Mike Smitka, Economics Dept, Washington and Lee University
The global auto industry is placing very large bets on the value of lightweighting and vehicle electrification. They may lose these bets.
...the industry may lose its expensive bet on new technologies...
In a previous post from April 2014 I argued that we were seeing "peak oil" in economic terms, as extraction costs (and hence the base price for petroleum) were rising. Again, this was an economic definition, because improvements in exploration technology has led to a steady increase in known "physical" reserves. To reiterate: my main point-cum-assumption was that, whether or not the level of reserves continued to rise, the cost of extracting those reserves would. Energy prices will remain cyclical, affected by swings in demand and the impact of short-run surges in drilling. But the underlying trend would be for each peak (and trough) to be higher than the last. That was overall good news for the auto industry: regulators in the main markets were pushing for a combination of higher fuel efficiency, lower emissions and enhances safety, for none of which had consumers in the past been willing to pay. So absent high prices, the industry was headed to producing a mix of cars (and, in the US, light trucks) that consumers would be reluctant to purchase.
But I may have been wrong on my key assumption. Nick Butler, an energy expert who blogs at the Financial Times, argues that in fact the cost of extracting hydrocarbons is falling, and will continue to do so. (See his Dec 27, 2015 post, The oil price in 2016. How low is the ceiling?.) As evidence, he notes the failure of production from "tight" formations to fall, stemming from rapid improvements in the technology of locating oil and horizontal drilling. Now Butler's focus was on the new producers, and not on the costs of extraction in the (Persian) Gulf, where my (limited) understanding of the physics of secondary production is that getting petroleum out of the ground will only become more difficult. But offsetting that is the spread of "fracking" outside the US; tight formations aren't unique to North Dakota and Oklahoma.

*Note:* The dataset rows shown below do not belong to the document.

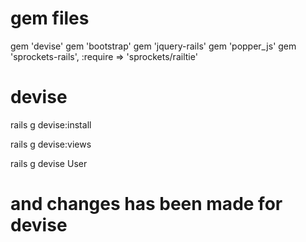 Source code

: # gem files 

gem 'devise'
gem 'bootstrap'
gem 'jquery-rails'
gem 'popper_js'
gem 'sprockets-rails', :require => 'sprockets/railtie'

#


# devise

rails g devise:install

rails g devise:views

rails g devise User

# and changes has been made for devise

Cyclical components make discerning the empirical magnitude of these new exploration and extraction technologies difficult. Saudi Arabia is desperate for cash and needs to keep pumping. (See my previous post debunking the conspiracy theory that Saudi Arabia is trying to destroy fracking.) Sanctions on Iran are likely to ease. Demand growth in China is slowing. And, on the margin, solar and wind power are shifting the economics of power generation – on the margin because the substitution of renewables for petroleum is small and price effects indirect. Since these factors depressing energy prices aren't set to ease for several years, even if Butler is wrong, the strategic position of the auto industry is not enviable. In order to remain profitable, it will be dependent on policy to keep energy prices high and to close off the options for consumers to buy old-technology vehicles. Oh, and reversing mandates won't help; the parameters for model year 2018 vehicles are already locked in place.
...the next several years will see a costly mismatch between the vehicles under development and demand...
My own hunch is that the politics are driven in part by concerns over pollution, road safety and global warming, but that a bigger factor has been strategic concerns driven by high market prices for energy. As those concerns ease, I expect policy to backtrack. Perhaps I'm unduly US-centric, because these initiatives have a lot of momentum in the EU. How consistent China will be in pushing electrification will be critical. (Japan's domestic market is less and less relevant for global vehicle strategies.) Still, the next several years will see a costly mismatch between the type of vehicles already under development and the structure of demand they face post-start-of-production.